[Start of section]

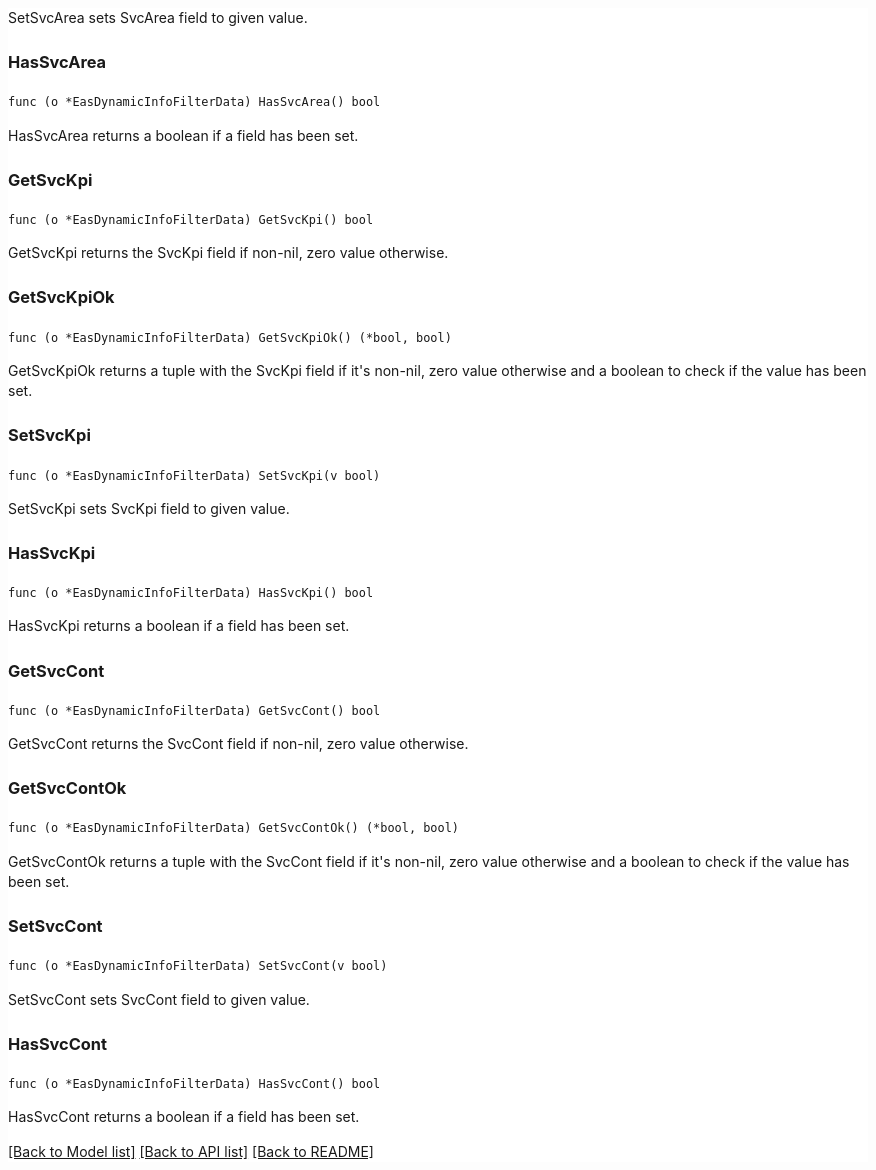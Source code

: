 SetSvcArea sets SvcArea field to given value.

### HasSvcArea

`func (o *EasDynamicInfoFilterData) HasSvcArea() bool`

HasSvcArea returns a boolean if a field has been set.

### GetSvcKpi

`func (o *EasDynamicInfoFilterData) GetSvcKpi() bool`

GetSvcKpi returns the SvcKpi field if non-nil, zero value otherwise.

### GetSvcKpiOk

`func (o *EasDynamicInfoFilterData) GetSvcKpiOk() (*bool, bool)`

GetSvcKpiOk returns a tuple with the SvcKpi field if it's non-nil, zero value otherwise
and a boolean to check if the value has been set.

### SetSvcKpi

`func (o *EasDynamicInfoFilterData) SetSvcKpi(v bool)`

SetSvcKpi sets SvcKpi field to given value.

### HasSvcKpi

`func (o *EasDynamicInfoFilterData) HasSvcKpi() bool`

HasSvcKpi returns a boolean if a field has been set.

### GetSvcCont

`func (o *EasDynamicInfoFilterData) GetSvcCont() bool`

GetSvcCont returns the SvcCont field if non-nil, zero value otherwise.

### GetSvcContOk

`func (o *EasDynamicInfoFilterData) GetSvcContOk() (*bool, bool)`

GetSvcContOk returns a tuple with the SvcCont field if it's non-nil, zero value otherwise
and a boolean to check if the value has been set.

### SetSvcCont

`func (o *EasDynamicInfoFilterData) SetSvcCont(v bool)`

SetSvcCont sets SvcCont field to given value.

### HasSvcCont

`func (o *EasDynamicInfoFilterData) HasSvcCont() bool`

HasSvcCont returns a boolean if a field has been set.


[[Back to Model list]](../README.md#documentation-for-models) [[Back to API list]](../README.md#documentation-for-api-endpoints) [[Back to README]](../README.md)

[End of section]

_TASK ITEM:_
Please return all of the entries word for word, excluding the pictures.

_RESPONSE TO THE EXERCISE:_
Source code

: SetSvcArea sets SvcArea field to given value.

### HasSvcArea

`func (o *EasDynamicInfoFilterData) HasSvcArea() bool`

HasSvcArea returns a boolean if a field has been set.

### GetSvcKpi

`func (o *EasDynamicInfoFilterData) GetSvcKpi() bool`

GetSvcKpi returns the SvcKpi field if non-nil, zero value otherwise.

### GetSvcKpiOk

`func (o *EasDynamicInfoFilterData) GetSvcKpiOk() (*bool, bool)`

GetSvcKpiOk returns a tuple with the SvcKpi field if it's non-nil, zero value otherwise
and a boolean to check if the value has been set.

### SetSvcKpi

`func (o *EasDynamicInfoFilterData) SetSvcKpi(v bool)`

SetSvcKpi sets SvcKpi field to given value.

### HasSvcKpi

`func (o *EasDynamicInfoFilterData) HasSvcKpi() bool`

HasSvcKpi returns a boolean if a field has been set.

### GetSvcCont

`func (o *EasDynamicInfoFilterData) GetSvcCont() bool`

GetSvcCont returns the SvcCont field if non-nil, zero value otherwise.

### GetSvcContOk

`func (o *EasDynamicInfoFilterData) GetSvcContOk() (*bool, bool)`

GetSvcContOk returns a tuple with the SvcCont field if it's non-nil, zero value otherwise
and a boolean to check if the value has been set.

### SetSvcCont

`func (o *EasDynamicInfoFilterData) SetSvcCont(v bool)`

SetSvcCont sets SvcCont field to given value.

### HasSvcCont

`func (o *EasDynamicInfoFilterData) HasSvcCont() bool`

HasSvcCont returns a boolean if a field has been set.


[[Back to Model list]](../README.md#documentation-for-models) [[Back to API list]](../README.md#documentation-for-api-endpoints) [[Back to README]](../README.md)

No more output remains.